Dynamic changes in the properties of adsorbed protein layers at material surfaces make it difficult to analyze a cell adhesion behavior. Adhesion is affected by the ligand molecules in the adsorbed protein layers on the material's surface. This study aimed to quantitatively analyze the initial cell adhesion onto a polymeric surface modified with immobilized cell adhesion molecules with a well-defined structure. Peptides containing an arginine-glycine-aspartic acid (RGD) sequence were introduced at almost all the termini of the grafted poly(2-methacryloyloxyethyl phosphorylcholine) [poly(MPC)] chains using a click reaction at a highly protein-resistant poly(MPC) brush layer. Thus, the surface could bind to the cell membrane proteins only through the immobilized RGD. Furthermore, the degree of polymerization of the grafted poly(MPC) chains could control the hydrated poly(MPC) brush layer softness, as determined by measuring the dissipation energy loss using a quartz crystal microbalance.

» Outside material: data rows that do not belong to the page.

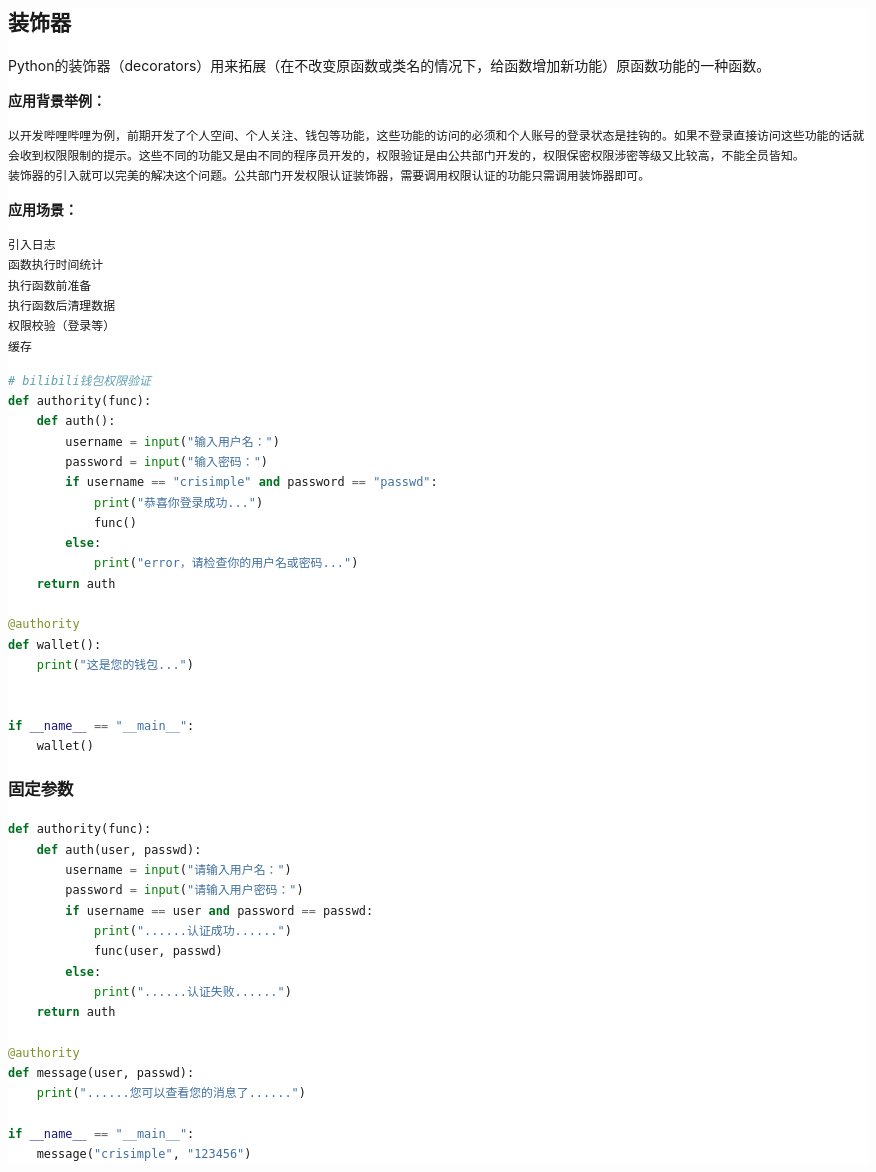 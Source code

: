 
## 装饰器
Python的装饰器（decorators）用来拓展（在不改变原函数或类名的情况下，给函数增加新功能）原函数功能的一种函数。

**应用背景举例：**

    以开发哔哩哔哩为例，前期开发了个人空间、个人关注、钱包等功能，这些功能的访问的必须和个人账号的登录状态是挂钩的。如果不登录直接访问这些功能的话就会收到权限限制的提示。这些不同的功能又是由不同的程序员开发的，权限验证是由公共部门开发的，权限保密权限涉密等级又比较高，不能全员皆知。
    装饰器的引入就可以完美的解决这个问题。公共部门开发权限认证装饰器，需要调用权限认证的功能只需调用装饰器即可。
  
**应用场景：**
    
    引入日志
    函数执行时间统计
    执行函数前准备
    执行函数后清理数据
    权限校验（登录等）
    缓存


```python
# bilibili钱包权限验证
def authority(func):
    def auth():
        username = input("输入用户名：")
        password = input("输入密码：")
        if username == "crisimple" and password == "passwd":
            print("恭喜你登录成功...")
            func()
        else:
            print("error，请检查你的用户名或密码...")
    return auth

@authority
def wallet():
    print("这是您的钱包...")
    
    
if __name__ == "__main__":
    wallet()
```

### 固定参数


```python
def authority(func):
    def auth(user, passwd):
        username = input("请输入用户名：")
        password = input("请输入用户密码：")
        if username == user and password == passwd:
            print("......认证成功......")
            func(user, passwd)
        else:
            print("......认证失败......")
    return auth

@authority
def message(user, passwd):
    print("......您可以查看您的消息了......")
    
if __name__ == "__main__":
    message("crisimple", "123456")
```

At the initial stage of cell adhesion, the density of cells adhering to the RGD-immobilized poly(MPC) brush layers did not depend on the poly(MPC) brush layer softness. However, spreading of the adherent cells was inhibited on the RGD-immobilized poly(MPC) brush layers with a higher softness. Hence, the results suggested that the layer softness did not affect the binding number between the RGD and cell membrane protein during initial cell adhesion; however, the intracellular signaling triggered by the RGD-receptor interaction was inhibited. The poly(MPC) brush surface carrying immobilized cell adhesion molecules has the potential to analyze precisely the effect of the properties of cell adhesion molecules on initial cell adhesion.